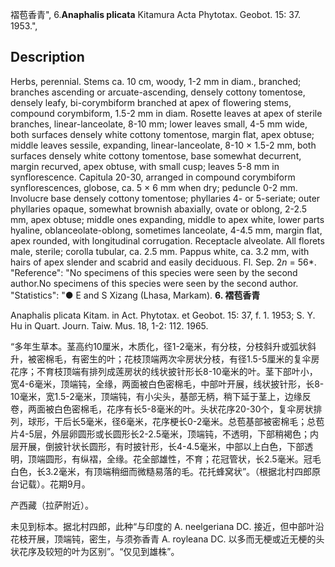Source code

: 褶苞香青",
6.**Anaphalis plicata** Kitamura Acta Phytotax. Geobot. 15: 37. 1953.",

## Description
Herbs, perennial. Stems ca. 10 cm, woody, 1-2 mm in diam., branched; branches ascending or arcuate-ascending, densely cottony tomentose, densely leafy, bi-corymbiform branched at apex of flowering stems, compound corymbiform, 1.5-2 mm in diam. Rosette leaves at apex of sterile branches, linear-lanceolate, 8-10 mm; lower leaves small, 4-5 mm wide, both surfaces densely white cottony tomentose, margin flat, apex obtuse; middle leaves sessile, expanding, linear-lanceolate, 8-10 × 1.5-2 mm, both surfaces densely white cottony tomentose, base somewhat decurrent, margin recurved, apex obtuse, with small cusp; leaves 5-8 mm in synflorescence. Capitula 20-30, arranged in compound corymbiform synflorescences, globose, ca. 5 × 6 mm when dry; peduncle 0-2 mm. Involucre base densely cottony tomentose; phyllaries 4- or 5-seriate; outer phyllaries opaque, somewhat brownish abaxially, ovate or oblong, 2-2.5 mm, apex obtuse; middle ones expanding, middle to apex white, lower parts hyaline, oblanceolate-oblong, sometimes lanceolate, 4-4.5 mm, margin flat, apex rounded, with longitudinal corrugation. Receptacle alveolate. All florets male, sterile; corolla tubular, ca. 2.5 mm. Pappus white, ca. 3.2 mm, with hairs of apex slender and scabrid and easily deciduous. Fl. Sep. 2*n* = 56*.
  "Reference": "No specimens of this species were seen by the second author.No specimens of this species were seen by the second author.
  "Statistics": "● E and S Xizang (Lhasa, Markam).
**6. 褶苞香青**

Anaphalis plicata Kitam. in Act. Phytotax. et Geobot. 15: 37, f. 1. 1953; S. Y. Hu in Quart. Journ. Taiw. Mus. 18, 1-2: 112. 1965.

“多年生草本。茎高约10厘米，木质化，径1-2毫米，有分枝，分枝斜升或弧状斜升，被密棉毛，有密生的叶；花枝顶端两次伞房状分枝，有径1.5-5厘米的复伞房花序；不育枝顶端有排列成莲房状的线状披针形长8-10毫米的叶。茎下部叶小，宽4-6毫米，顶端钝，全缘，两面被白色密棉毛，中部叶开展，线状披针形，长8-10毫米，宽1.5-2毫米，顶端钝，有小尖头，基部无柄，稍下延于茎上，边缘反卷，两面被白色密棉毛，花序有长5-8毫米的叶。头状花序20-30个，复伞房状排列，球形，干后长5毫米，径6毫米，花序梗长0-2毫米。总苞基部被密棉毛；总苞片4-5层，外层卵圆形或长圆形长2-2.5毫米，顶端钝，不透明，下部稍褐色；内层开展，倒披针状长圆形，有时披针形，长4-4.5毫米，中部以上白色，下部透明，顶端圆形，有纵褶，全缘。花全部雄性，不育；花冠管状，长2.5毫米。冠毛白色，长3.2毫米，有顶端稍细而微糙易落的毛。花托蜂窝状”。（根据北村四郎原台记载）。花期9月。

产西藏（拉萨附近）。

未见到标本。据北村四郎，此种“与印度的 A. neelgeriana DC. 接近，但中部叶沿花枝开展，顶端钝，密生，与须弥香青 A. royleana DC. 以多而无梗或近无梗的头状花序及较短的叶为区别”。“仅见到雄株”。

+++

Copy out each line of the data where the string "Geobot" appears.

6.**Anaphalis plicata** Kitamura Acta Phytotax. Geobot. 15: 37. 1953.",
Anaphalis plicata Kitam. in Act. Phytotax. et Geobot. 15: 37, f. 1. 1953; S. Y. Hu in Quart. Journ. Taiw. Mus. 18, 1-2: 112. 1965.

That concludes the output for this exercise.